→ Problem description
In duplicating the lines below, keep every word unchanged and drop the pictures.

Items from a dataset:
==*==
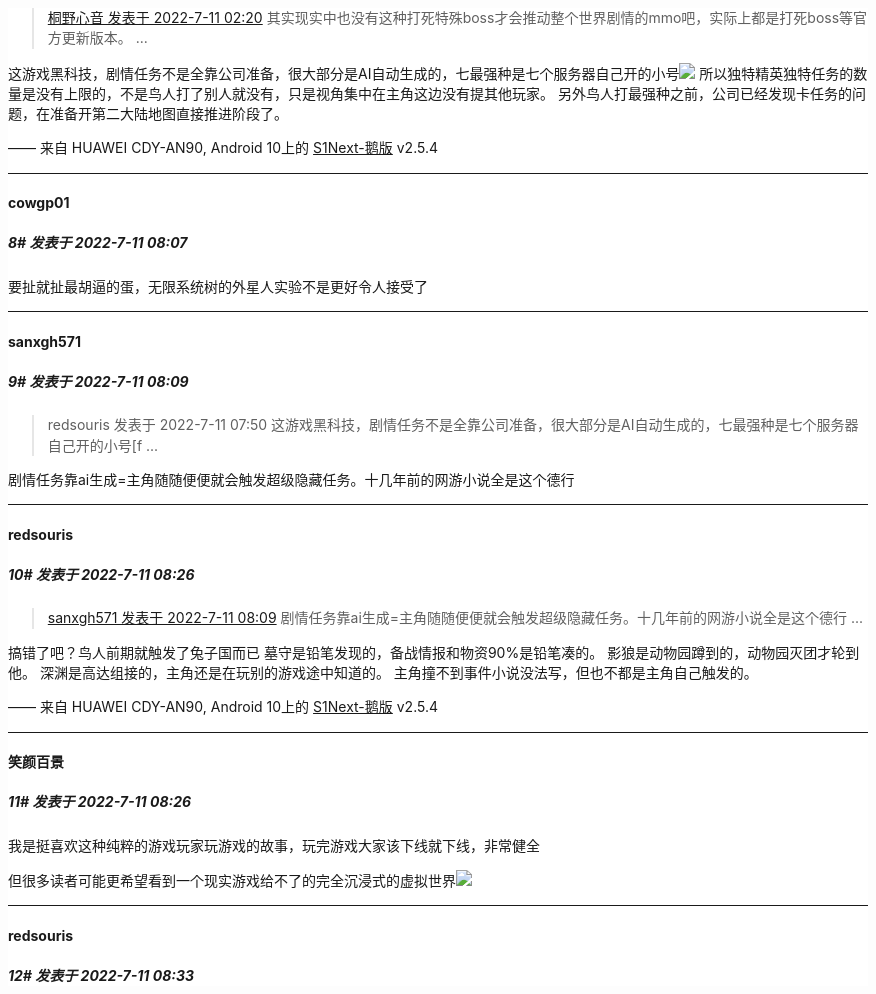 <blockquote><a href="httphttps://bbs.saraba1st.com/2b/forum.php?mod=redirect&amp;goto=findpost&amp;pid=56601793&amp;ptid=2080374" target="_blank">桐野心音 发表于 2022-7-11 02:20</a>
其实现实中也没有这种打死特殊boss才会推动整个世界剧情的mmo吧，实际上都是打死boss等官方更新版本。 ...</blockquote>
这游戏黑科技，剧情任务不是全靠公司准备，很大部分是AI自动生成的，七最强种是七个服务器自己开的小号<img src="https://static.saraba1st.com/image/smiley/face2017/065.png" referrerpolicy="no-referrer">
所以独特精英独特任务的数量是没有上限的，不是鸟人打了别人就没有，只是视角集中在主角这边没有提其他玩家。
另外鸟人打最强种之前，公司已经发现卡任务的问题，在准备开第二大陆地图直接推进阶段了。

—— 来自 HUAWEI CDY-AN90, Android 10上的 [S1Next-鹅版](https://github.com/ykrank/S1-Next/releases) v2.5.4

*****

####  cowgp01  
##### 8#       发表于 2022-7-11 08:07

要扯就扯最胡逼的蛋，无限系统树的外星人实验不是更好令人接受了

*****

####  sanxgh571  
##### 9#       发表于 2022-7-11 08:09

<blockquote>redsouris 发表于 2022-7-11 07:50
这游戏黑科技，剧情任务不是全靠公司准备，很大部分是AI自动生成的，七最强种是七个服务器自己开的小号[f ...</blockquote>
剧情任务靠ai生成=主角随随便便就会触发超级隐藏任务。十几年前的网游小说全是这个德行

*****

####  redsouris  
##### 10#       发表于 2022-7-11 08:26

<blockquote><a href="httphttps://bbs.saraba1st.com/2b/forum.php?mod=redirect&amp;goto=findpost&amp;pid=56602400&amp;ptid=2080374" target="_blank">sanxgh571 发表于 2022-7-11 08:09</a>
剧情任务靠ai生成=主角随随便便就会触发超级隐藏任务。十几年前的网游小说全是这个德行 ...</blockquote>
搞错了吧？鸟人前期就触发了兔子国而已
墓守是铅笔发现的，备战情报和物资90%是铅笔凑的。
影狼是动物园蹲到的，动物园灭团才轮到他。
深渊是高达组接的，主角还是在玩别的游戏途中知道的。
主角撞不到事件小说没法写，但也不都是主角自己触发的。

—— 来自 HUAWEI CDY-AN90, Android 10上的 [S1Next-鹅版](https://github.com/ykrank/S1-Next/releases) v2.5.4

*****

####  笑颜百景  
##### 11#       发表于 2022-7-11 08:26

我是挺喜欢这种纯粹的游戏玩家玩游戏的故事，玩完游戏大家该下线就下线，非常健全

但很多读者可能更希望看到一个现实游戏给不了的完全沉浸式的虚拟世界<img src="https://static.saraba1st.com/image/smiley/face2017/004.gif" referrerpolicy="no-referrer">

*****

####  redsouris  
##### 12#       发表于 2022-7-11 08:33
==*==
→ Solved problem
 <blockquote><a href="httphttps://bbs.saraba1st.com/2b/forum.php?mod=redirect&amp;goto=findpost&amp;pid=56601793&amp;ptid=2080374" target="_blank">桐野心音 发表于 2022-7-11 02:20</a>
其实现实中也没有这种打死特殊boss才会推动整个世界剧情的mmo吧，实际上都是打死boss等官方更新版本。 ...</blockquote>
这游戏黑科技，剧情任务不是全靠公司准备，很大部分是AI自动生成的，七最强种是七个服务器自己开的小号<img src="https://static.saraba1st.com/image/smiley/face2017/065.png" referrerpolicy="no-referrer">
所以独特精英独特任务的数量是没有上限的，不是鸟人打了别人就没有，只是视角集中在主角这边没有提其他玩家。
另外鸟人打最强种之前，公司已经发现卡任务的问题，在准备开第二大陆地图直接推进阶段了。

—— 来自 HUAWEI CDY-AN90, Android 10上的 [S1Next-鹅版](https://github.com/ykrank/S1-Next/releases) v2.5.4

*****

####  cowgp01  
##### 8#       发表于 2022-7-11 08:07

要扯就扯最胡逼的蛋，无限系统树的外星人实验不是更好令人接受了

*****

####  sanxgh571  
##### 9#       发表于 2022-7-11 08:09

<blockquote>redsouris 发表于 2022-7-11 07:50
这游戏黑科技，剧情任务不是全靠公司准备，很大部分是AI自动生成的，七最强种是七个服务器自己开的小号[f ...</blockquote>
剧情任务靠ai生成=主角随随便便就会触发超级隐藏任务。十几年前的网游小说全是这个德行

*****

####  redsouris  
##### 10#       发表于 2022-7-11 08:26

<blockquote><a href="httphttps://bbs.saraba1st.com/2b/forum.php?mod=redirect&amp;goto=findpost&amp;pid=56602400&amp;ptid=2080374" target="_blank">sanxgh571 发表于 2022-7-11 08:09</a>
剧情任务靠ai生成=主角随随便便就会触发超级隐藏任务。十几年前的网游小说全是这个德行 ...</blockquote>
搞错了吧？鸟人前期就触发了兔子国而已
墓守是铅笔发现的，备战情报和物资90%是铅笔凑的。
影狼是动物园蹲到的，动物园灭团才轮到他。
深渊是高达组接的，主角还是在玩别的游戏途中知道的。
主角撞不到事件小说没法写，但也不都是主角自己触发的。

—— 来自 HUAWEI CDY-AN90, Android 10上的 [S1Next-鹅版](https://github.com/ykrank/S1-Next/releases) v2.5.4

*****

####  笑颜百景  
##### 11#       发表于 2022-7-11 08:26

我是挺喜欢这种纯粹的游戏玩家玩游戏的故事，玩完游戏大家该下线就下线，非常健全

但很多读者可能更希望看到一个现实游戏给不了的完全沉浸式的虚拟世界<img src="https://static.saraba1st.com/image/smiley/face2017/004.gif" referrerpolicy="no-referrer">

*****

####  redsouris  
##### 12#       发表于 2022-7-11 08:33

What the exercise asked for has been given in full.